I debugged a problem for a friend of mine over the last day. He had installed bbPress on a server which also had WordPress on it, and his WordPress site just suddenly stopped serving comments and pages, and started killing the database server instead.
In the end (after a day of considering this and that and a lot of head-scratching), it turns out that the bbPress installation had been done using the same table prefix as the WordPress one.
See, when a web app is installed, it usually installs a load of database tables. The way to avoid these tables overwriting each other is to “namespace” them. The most common method is to simply place a unique prefix in front of the table names.
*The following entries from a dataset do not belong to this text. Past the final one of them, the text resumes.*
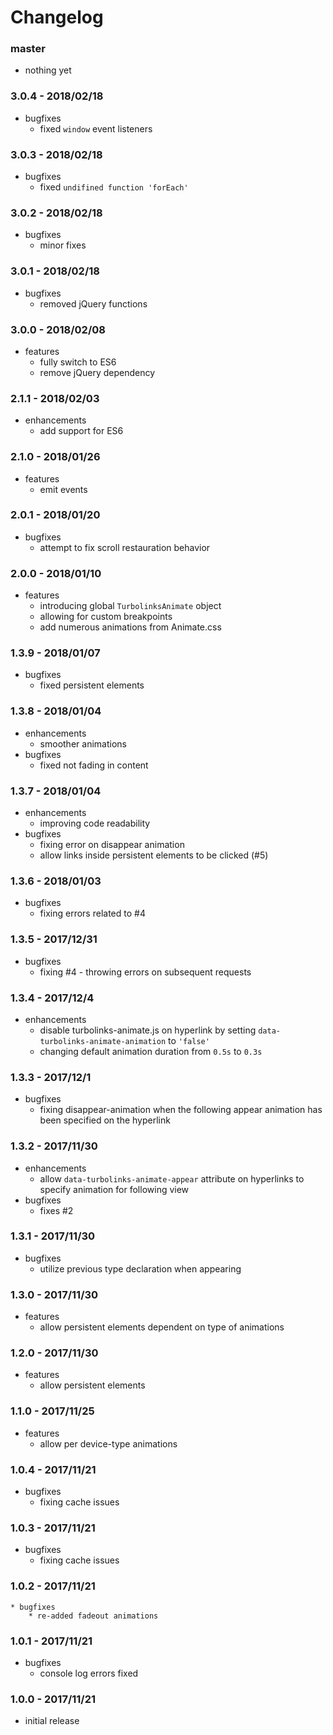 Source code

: # Changelog

### master

* nothing yet

### 3.0.4 - 2018/02/18

* bugfixes
    * fixed `window` event listeners

### 3.0.3 - 2018/02/18

* bugfixes
    * fixed `undifined function 'forEach'`

### 3.0.2 - 2018/02/18

* bugfixes
    * minor fixes

### 3.0.1 - 2018/02/18

* bugfixes
    * removed jQuery functions

### 3.0.0 - 2018/02/08

* features
    * fully switch to ES6
    * remove jQuery dependency

### 2.1.1 - 2018/02/03

* enhancements
    * add support for ES6

### 2.1.0 - 2018/01/26

* features
    * emit events

### 2.0.1 - 2018/01/20

* bugfixes
    * attempt to fix scroll restauration behavior

### 2.0.0 - 2018/01/10

* features
    * introducing global `TurbolinksAnimate` object
    * allowing for custom breakpoints
    * add numerous animations from Animate.css

### 1.3.9 - 2018/01/07

* bugfixes
    * fixed persistent elements

### 1.3.8 - 2018/01/04

* enhancements
    * smoother animations
* bugfixes
    * fixed not fading in content

### 1.3.7 - 2018/01/04

* enhancements
    * improving code readability
* bugfixes
    * fixing error on disappear animation
    * allow links inside persistent elements to be clicked (#5)

### 1.3.6 - 2018/01/03

* bugfixes
    * fixing errors related to #4

### 1.3.5 - 2017/12/31

* bugfixes
    * fixing #4 - throwing errors on subsequent requests

### 1.3.4 - 2017/12/4

* enhancements
    * disable turbolinks-animate.js on hyperlink by setting `data-turbolinks-animate-animation` to `'false'`
    * changing default animation duration from `0.5s` to `0.3s`

### 1.3.3 - 2017/12/1

* bugfixes
    * fixing disappear-animation when the following appear animation has been specified on the hyperlink

### 1.3.2 - 2017/11/30

* enhancements
    * allow `data-turbolinks-animate-appear` attribute on hyperlinks to specify animation for following view
* bugfixes
    * fixes #2

### 1.3.1 - 2017/11/30

* bugfixes
    * utilize previous type declaration when appearing

### 1.3.0 - 2017/11/30

* features
    * allow persistent elements dependent on type of animations

### 1.2.0 - 2017/11/30

* features
    * allow persistent elements

### 1.1.0 - 2017/11/25

* features
    * allow per device-type animations

### 1.0.4 - 2017/11/21

* bugfixes
    * fixing cache issues

### 1.0.3 - 2017/11/21

* bugfixes
    * fixing cache issues

### 1.0.2 - 2017/11/21

    * bugfixes
        * re-added fadeout animations

### 1.0.1 - 2017/11/21

* bugfixes
    * console log errors fixed

### 1.0.0 - 2017/11/21

* initial release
For example, WordPress and bbPress both have tables for posts. The default installation is to name them wp_posts and bb_posts, respectively, using wp_ and bb_ as prefixes. KFM does that as well, using kfm_ by default.
In the current case, what happened is that the bbPress installation was done using wp_ as the prefix, and some of the WordPress tables were then changed to match what bbPress expected.
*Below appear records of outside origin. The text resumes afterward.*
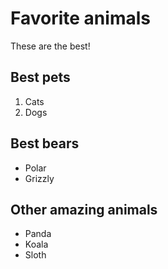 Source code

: # Favorite animals

These are the best!

## Best pets

1. Cats
2. Dogs

## Best bears

- Polar
- Grizzly

## Other amazing animals

- Panda
- Koala
- Sloth
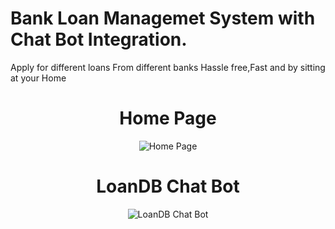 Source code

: # Bank Loan Managemet System with Chat Bot Integration.

Apply for different loans From different banks Hassle free,Fast and by sitting at your Home 



<h1 align="center">Home Page</h1>
<p align="center">
  <img src="https://user-images.githubusercontent.com/53824950/123053995-10288680-d422-11eb-8aee-f28972e9062d.png" alt="Home Page">
</p>

<h1 align="center">LoanDB Chat Bot</h1>
<p align="center">
  <img src="https://user-images.githubusercontent.com/53824950/123054119-2df5eb80-d422-11eb-8bb3-5b9e3598a485.png" alt="LoanDB Chat Bot">
</p>


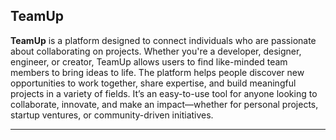  **TeamUp**
-----------------------------------------------------------------------------------------------------------------------------------------------------------------------

**TeamUp** is a platform designed to connect individuals who are passionate about collaborating on projects. Whether you're a developer, designer, engineer, or creator, TeamUp allows users to find like-minded team members to bring ideas to life. The platform helps people discover new opportunities to work together, share expertise, and build meaningful projects in a variety of fields. It’s an easy-to-use tool for anyone looking to collaborate, innovate, and make an impact—whether for personal projects, startup ventures, or community-driven initiatives.

-----------------------------------------------------------------------------------------------------------------------------------------------------------------------
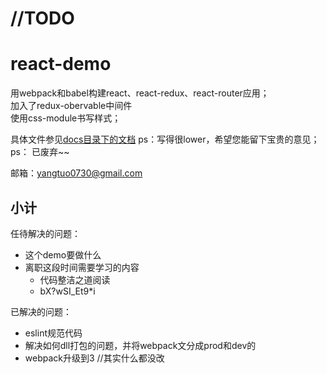 # //TODO

# react-demo
用webpack和babel构建react、react-redux、react-router应用；  
加入了redux-obervable中间件    
使用css-module书写样式； 
 
具体文件参见[docs目录下的文档](./docs/README.md)
ps：写得很lower，希望您能留下宝贵的意见；  
ps： 已废弃~~

邮箱：yangtuo0730@gmail.com


## 小计

任待解决的问题：

- 这个demo要做什么
- 离职这段时间需要学习的内容
    - 代码整洁之道阅读
    - bX?wSI_Et9*i

已解决的问题：

- eslint规范代码
- 解决如何dll打包的问题，并将webpack文分成prod和dev的
- webpack升级到3 //其实什么都没改
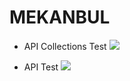 # MEKANBUL

-  API Collections Test
  ![](https://github.com/muratincir/mekanbul/blob/odev6/resimler/collectionTest.png)
  
-  API Test
  ![](https://github.com/muratincir/mekanbul/blob/odev6/resimler/API%20Test.png)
In the case of wp_posts, the field post_status was changed from a varchar holding values such as “publish” or “draft”, to a smallint holding just ’1′ or ’0′. This had the immediate effect of unpublishing over 6000 articles on the blog. (aside: oi, WordPress – why are you not using enums?)
A few hours, spread over a day or so, were spent figuring that out then fixing that.
So, what actually happened? Why was wp_ used as the prefix?
Let’s look at the WordPress installation.
When you install a copy of WordPress, the first thing you do is fill in the database details. This is the field for the prefix:
<input id="prefix" type="text" size="25" value="wp_" name="prefix"/>
Notice the name, “prefix”. A lot of browsers these days include auto-fill, which is sometimes useful. When encountering a form, the browser would fill in the details that it already knows, such as email address, etc.
The problem, though, is that sometimes, autofill might fill in details that really should be left blank or at their default states. An example of this is in phpBB, the popular forum software – whenever an admin goes to edit a user’s details, autofill in Firefox tends to fill in the “password” field in the user form, but it really shouldn’t do that, and can potentially break a user’s account.
This is actually quite easy to fix, though, in the installer – the installation program just needs to change to use a different name for its input box:
<input id="prefix" type="text" size="25" value="wp_" name="wp_prefix"/>
Now the value should only be autofilled by values recorded from other WordPress installations, and should not affect future installations of other software.
The thing is, this is not what broke the system I was fixing.
Let’s look at the bbPress installation.
When writing bbPress, more thought appears to have gone into the installation. The only fields visible here are database name, user, and password. These are the most commonly changed details, so are shown prominently.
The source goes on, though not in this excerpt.